I’ve seen a number of posts lately in which the market share of RSS readers is determined by the number of hits the author sees from each RSS reader in his or her server logs, and while FeedDemon is always ranked near the top, I can’t help but point out how flawed this method is. For starters, FeedDemon defaults to updating feeds – that is, checking for new items – every three hours, whereas many RSS readers default to updating every single hour. And unlike a number of RSS readers, FeedDemon honors the feed’s <ttl>, so that the feed’s author can specify how often it’s updated. A large number of feeds (including some of my own) specify a <ttl> of 1440 minutes, so that the feed is updated once a day rather than once an hour.

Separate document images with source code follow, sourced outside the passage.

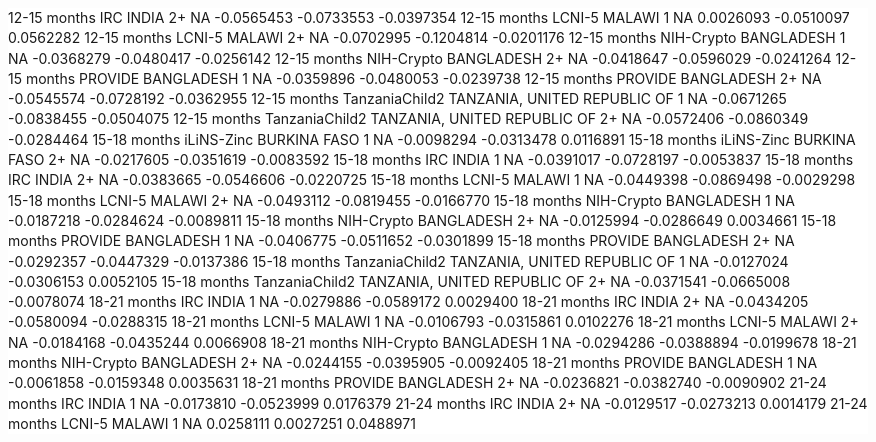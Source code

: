 12-15 months   IRC              INDIA                          2+                   NA                -0.0565453   -0.0733553   -0.0397354
12-15 months   LCNI-5           MALAWI                         1                    NA                 0.0026093   -0.0510097    0.0562282
12-15 months   LCNI-5           MALAWI                         2+                   NA                -0.0702995   -0.1204814   -0.0201176
12-15 months   NIH-Crypto       BANGLADESH                     1                    NA                -0.0368279   -0.0480417   -0.0256142
12-15 months   NIH-Crypto       BANGLADESH                     2+                   NA                -0.0418647   -0.0596029   -0.0241264
12-15 months   PROVIDE          BANGLADESH                     1                    NA                -0.0359896   -0.0480053   -0.0239738
12-15 months   PROVIDE          BANGLADESH                     2+                   NA                -0.0545574   -0.0728192   -0.0362955
12-15 months   TanzaniaChild2   TANZANIA, UNITED REPUBLIC OF   1                    NA                -0.0671265   -0.0838455   -0.0504075
12-15 months   TanzaniaChild2   TANZANIA, UNITED REPUBLIC OF   2+                   NA                -0.0572406   -0.0860349   -0.0284464
15-18 months   iLiNS-Zinc       BURKINA FASO                   1                    NA                -0.0098294   -0.0313478    0.0116891
15-18 months   iLiNS-Zinc       BURKINA FASO                   2+                   NA                -0.0217605   -0.0351619   -0.0083592
15-18 months   IRC              INDIA                          1                    NA                -0.0391017   -0.0728197   -0.0053837
15-18 months   IRC              INDIA                          2+                   NA                -0.0383665   -0.0546606   -0.0220725
15-18 months   LCNI-5           MALAWI                         1                    NA                -0.0449398   -0.0869498   -0.0029298
15-18 months   LCNI-5           MALAWI                         2+                   NA                -0.0493112   -0.0819455   -0.0166770
15-18 months   NIH-Crypto       BANGLADESH                     1                    NA                -0.0187218   -0.0284624   -0.0089811
15-18 months   NIH-Crypto       BANGLADESH                     2+                   NA                -0.0125994   -0.0286649    0.0034661
15-18 months   PROVIDE          BANGLADESH                     1                    NA                -0.0406775   -0.0511652   -0.0301899
15-18 months   PROVIDE          BANGLADESH                     2+                   NA                -0.0292357   -0.0447329   -0.0137386
15-18 months   TanzaniaChild2   TANZANIA, UNITED REPUBLIC OF   1                    NA                -0.0127024   -0.0306153    0.0052105
15-18 months   TanzaniaChild2   TANZANIA, UNITED REPUBLIC OF   2+                   NA                -0.0371541   -0.0665008   -0.0078074
18-21 months   IRC              INDIA                          1                    NA                -0.0279886   -0.0589172    0.0029400
18-21 months   IRC              INDIA                          2+                   NA                -0.0434205   -0.0580094   -0.0288315
18-21 months   LCNI-5           MALAWI                         1                    NA                -0.0106793   -0.0315861    0.0102276
18-21 months   LCNI-5           MALAWI                         2+                   NA                -0.0184168   -0.0435244    0.0066908
18-21 months   NIH-Crypto       BANGLADESH                     1                    NA                -0.0294286   -0.0388894   -0.0199678
18-21 months   NIH-Crypto       BANGLADESH                     2+                   NA                -0.0244155   -0.0395905   -0.0092405
18-21 months   PROVIDE          BANGLADESH                     1                    NA                -0.0061858   -0.0159348    0.0035631
18-21 months   PROVIDE          BANGLADESH                     2+                   NA                -0.0236821   -0.0382740   -0.0090902
21-24 months   IRC              INDIA                          1                    NA                -0.0173810   -0.0523999    0.0176379
21-24 months   IRC              INDIA                          2+                   NA                -0.0129517   -0.0273213    0.0014179
21-24 months   LCNI-5           MALAWI                         1                    NA                 0.0258111    0.0027251    0.0488971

Perhaps more importantly, FeedDemon only automatically updates feeds in the current channel group. This approach has caused some controversy with a handful of customers, but I stand by this design. Before creating FeedDemon I studied existing RSS readers, and it struck me how bandwidth-unfriendly many of them were. In my opinion, having a huge treeview of feeds that are constantly updating is wasteful – not only does it unnecessarily consume bandwidth, but it also slows down the application. It makes far more sense to me to regularly update only the feeds you regularly read.
In other words, a well-behaved RSS reader like FeedDemon is designed not to hit your server very frequently – so basing RSS reader market share on your server logs is wildly inaccurate.